▶ Task directions:
Copy out lines with the word "permet" from the material that follows.

▶ Data for this task:
◇ ◇ ◇
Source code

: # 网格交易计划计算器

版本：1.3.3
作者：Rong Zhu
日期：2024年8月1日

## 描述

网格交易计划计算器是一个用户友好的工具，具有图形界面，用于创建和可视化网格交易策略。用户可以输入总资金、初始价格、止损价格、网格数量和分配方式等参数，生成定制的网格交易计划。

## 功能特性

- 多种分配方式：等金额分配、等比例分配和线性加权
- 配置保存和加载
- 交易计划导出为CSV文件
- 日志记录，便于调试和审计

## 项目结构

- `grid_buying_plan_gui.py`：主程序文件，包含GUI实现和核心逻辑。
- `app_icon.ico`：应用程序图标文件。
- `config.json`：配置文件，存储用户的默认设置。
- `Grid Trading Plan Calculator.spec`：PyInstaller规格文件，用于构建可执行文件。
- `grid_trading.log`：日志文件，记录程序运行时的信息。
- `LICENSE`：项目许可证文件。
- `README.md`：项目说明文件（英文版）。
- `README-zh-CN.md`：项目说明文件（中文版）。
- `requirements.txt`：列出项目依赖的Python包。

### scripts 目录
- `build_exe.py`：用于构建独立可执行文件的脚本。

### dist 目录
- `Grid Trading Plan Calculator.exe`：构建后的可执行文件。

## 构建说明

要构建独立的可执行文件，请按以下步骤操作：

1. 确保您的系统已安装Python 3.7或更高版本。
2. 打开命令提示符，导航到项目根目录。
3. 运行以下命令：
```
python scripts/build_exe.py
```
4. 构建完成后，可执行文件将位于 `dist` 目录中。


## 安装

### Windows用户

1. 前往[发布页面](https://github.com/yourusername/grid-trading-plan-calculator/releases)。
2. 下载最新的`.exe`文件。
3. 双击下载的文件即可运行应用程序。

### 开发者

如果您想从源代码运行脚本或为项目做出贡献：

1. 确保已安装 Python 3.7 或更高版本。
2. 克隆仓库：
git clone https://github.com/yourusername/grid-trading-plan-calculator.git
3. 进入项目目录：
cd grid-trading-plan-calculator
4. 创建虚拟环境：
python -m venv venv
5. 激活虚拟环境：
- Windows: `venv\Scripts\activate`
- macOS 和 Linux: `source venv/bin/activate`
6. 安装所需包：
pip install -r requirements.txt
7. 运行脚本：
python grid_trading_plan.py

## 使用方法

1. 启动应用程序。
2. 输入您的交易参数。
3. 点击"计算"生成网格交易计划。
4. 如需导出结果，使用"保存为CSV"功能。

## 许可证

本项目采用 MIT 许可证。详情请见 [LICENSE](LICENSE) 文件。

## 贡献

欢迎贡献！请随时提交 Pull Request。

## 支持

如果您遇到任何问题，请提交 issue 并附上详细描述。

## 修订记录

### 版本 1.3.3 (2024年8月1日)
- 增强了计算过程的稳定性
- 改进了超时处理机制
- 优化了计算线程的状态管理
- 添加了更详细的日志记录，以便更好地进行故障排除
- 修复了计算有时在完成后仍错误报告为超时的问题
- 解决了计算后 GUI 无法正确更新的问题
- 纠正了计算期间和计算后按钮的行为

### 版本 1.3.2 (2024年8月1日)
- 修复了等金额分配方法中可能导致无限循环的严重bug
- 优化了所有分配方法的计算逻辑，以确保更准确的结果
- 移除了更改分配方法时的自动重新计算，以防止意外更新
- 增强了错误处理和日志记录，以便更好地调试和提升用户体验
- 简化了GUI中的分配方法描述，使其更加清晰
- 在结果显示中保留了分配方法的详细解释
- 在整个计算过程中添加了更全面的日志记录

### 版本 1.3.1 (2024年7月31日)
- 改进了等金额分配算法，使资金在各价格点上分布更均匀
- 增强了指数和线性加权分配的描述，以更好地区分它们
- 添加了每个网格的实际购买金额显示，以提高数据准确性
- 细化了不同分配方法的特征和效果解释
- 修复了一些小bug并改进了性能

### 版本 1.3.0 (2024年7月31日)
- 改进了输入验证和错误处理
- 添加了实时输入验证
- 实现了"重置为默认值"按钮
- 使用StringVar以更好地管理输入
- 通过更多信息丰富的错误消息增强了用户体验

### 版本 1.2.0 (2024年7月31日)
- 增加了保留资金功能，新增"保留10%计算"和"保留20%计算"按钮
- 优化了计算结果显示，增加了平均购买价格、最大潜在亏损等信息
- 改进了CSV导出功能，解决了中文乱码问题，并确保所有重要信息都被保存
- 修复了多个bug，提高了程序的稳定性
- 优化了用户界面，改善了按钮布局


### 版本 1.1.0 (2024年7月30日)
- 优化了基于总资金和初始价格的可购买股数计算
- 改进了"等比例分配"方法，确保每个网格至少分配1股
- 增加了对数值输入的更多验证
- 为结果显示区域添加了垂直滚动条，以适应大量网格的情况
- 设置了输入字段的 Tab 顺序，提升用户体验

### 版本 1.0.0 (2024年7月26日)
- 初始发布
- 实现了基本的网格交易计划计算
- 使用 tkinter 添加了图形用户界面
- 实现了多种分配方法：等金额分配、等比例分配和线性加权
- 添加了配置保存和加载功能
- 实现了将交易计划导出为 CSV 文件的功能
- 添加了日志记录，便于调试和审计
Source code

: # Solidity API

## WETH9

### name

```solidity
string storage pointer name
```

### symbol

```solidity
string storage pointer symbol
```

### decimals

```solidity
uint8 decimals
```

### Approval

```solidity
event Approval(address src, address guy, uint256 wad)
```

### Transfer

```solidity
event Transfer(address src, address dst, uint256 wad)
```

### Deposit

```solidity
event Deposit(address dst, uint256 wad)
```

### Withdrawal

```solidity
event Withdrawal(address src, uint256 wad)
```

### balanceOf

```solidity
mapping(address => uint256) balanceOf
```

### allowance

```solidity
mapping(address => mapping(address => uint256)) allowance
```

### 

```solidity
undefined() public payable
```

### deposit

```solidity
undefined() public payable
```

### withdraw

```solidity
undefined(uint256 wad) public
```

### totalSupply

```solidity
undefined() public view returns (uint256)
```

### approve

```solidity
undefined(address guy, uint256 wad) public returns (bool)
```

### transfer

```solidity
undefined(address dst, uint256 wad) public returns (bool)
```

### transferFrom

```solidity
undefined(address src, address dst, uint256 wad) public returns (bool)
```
◇ ◇ ◇
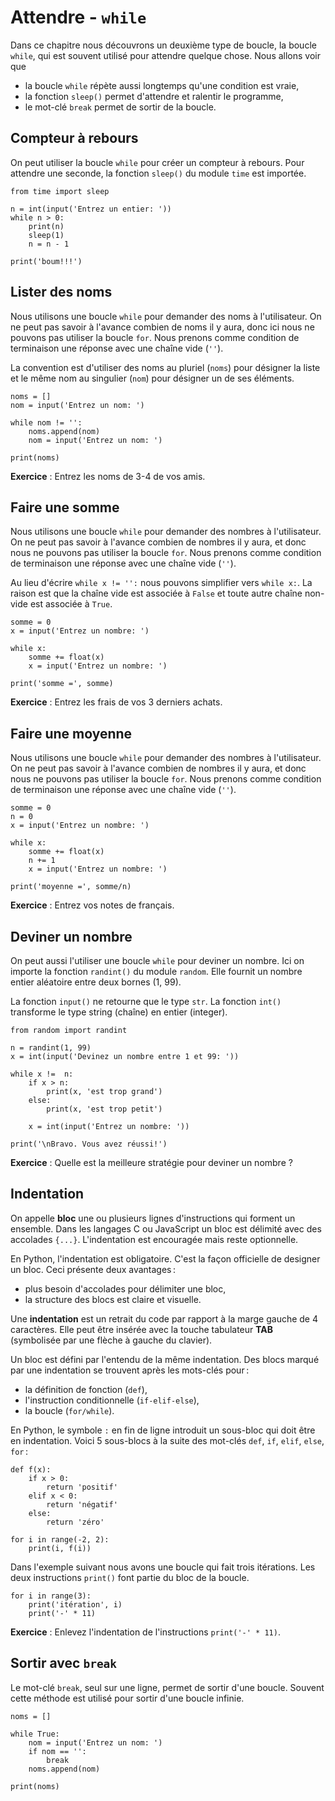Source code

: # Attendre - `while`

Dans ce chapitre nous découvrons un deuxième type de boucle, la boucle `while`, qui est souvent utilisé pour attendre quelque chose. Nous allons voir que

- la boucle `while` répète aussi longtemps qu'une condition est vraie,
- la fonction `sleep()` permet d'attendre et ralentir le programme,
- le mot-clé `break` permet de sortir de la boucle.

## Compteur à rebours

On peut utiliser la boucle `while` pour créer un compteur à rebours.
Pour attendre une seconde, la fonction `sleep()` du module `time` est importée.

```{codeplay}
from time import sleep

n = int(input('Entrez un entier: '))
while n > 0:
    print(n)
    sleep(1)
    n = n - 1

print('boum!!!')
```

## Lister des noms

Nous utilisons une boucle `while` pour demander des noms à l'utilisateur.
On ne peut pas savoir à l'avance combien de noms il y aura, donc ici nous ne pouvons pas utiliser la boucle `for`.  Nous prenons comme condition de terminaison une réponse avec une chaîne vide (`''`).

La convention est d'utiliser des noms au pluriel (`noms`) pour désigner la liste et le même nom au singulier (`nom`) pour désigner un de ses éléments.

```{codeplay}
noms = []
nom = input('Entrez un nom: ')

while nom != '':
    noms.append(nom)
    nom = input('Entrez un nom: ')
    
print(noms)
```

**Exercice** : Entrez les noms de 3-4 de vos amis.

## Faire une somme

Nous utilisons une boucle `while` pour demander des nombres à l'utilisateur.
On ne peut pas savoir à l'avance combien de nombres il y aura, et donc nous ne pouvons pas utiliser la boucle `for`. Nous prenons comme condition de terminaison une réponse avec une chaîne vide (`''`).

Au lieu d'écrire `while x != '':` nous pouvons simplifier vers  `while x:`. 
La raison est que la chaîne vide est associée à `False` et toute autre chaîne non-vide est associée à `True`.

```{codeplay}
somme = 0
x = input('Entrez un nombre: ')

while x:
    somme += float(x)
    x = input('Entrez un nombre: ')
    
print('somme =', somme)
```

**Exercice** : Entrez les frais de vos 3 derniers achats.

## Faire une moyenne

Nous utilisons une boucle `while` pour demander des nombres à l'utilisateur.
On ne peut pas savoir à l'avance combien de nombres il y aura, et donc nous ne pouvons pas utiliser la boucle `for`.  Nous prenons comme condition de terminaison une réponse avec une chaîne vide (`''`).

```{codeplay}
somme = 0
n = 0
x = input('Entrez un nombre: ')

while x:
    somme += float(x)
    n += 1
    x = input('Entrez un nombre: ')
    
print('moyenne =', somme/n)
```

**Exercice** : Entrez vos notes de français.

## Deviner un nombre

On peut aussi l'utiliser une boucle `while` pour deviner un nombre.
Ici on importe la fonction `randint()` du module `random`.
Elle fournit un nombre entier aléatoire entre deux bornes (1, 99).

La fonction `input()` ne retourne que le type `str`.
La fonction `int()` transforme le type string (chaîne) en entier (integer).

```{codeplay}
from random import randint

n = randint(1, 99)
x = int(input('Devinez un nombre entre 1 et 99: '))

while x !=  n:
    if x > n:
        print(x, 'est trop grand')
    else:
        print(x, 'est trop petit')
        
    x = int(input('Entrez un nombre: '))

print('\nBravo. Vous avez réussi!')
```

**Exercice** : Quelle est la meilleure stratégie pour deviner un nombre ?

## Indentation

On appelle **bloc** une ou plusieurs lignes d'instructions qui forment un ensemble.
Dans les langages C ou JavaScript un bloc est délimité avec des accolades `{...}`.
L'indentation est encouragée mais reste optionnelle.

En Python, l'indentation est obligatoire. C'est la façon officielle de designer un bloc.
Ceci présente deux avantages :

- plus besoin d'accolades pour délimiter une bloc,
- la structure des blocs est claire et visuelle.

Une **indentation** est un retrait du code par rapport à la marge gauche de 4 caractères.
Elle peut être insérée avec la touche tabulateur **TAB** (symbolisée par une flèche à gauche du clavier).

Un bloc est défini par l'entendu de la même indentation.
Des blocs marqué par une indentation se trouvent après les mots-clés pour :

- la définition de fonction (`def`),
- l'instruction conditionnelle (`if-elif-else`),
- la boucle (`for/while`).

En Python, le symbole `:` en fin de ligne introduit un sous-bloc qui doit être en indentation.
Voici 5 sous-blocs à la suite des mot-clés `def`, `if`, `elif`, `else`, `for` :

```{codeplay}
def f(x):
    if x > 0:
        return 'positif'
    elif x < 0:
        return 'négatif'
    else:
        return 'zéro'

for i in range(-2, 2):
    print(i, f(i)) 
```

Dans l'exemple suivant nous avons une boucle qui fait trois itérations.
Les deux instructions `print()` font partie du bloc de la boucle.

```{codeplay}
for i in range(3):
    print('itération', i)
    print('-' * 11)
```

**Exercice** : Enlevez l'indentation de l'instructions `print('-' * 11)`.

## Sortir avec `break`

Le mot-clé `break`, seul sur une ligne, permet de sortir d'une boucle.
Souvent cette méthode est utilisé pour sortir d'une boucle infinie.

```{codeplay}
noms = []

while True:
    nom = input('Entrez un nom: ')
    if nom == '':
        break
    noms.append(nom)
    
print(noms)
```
◇ ◇ ◇
▶ Expected output:
- la fonction `sleep()` permet d'attendre et ralentir le programme,
- le mot-clé `break` permet de sortir de la boucle.
Le mot-clé `break`, seul sur une ligne, permet de sortir d'une boucle.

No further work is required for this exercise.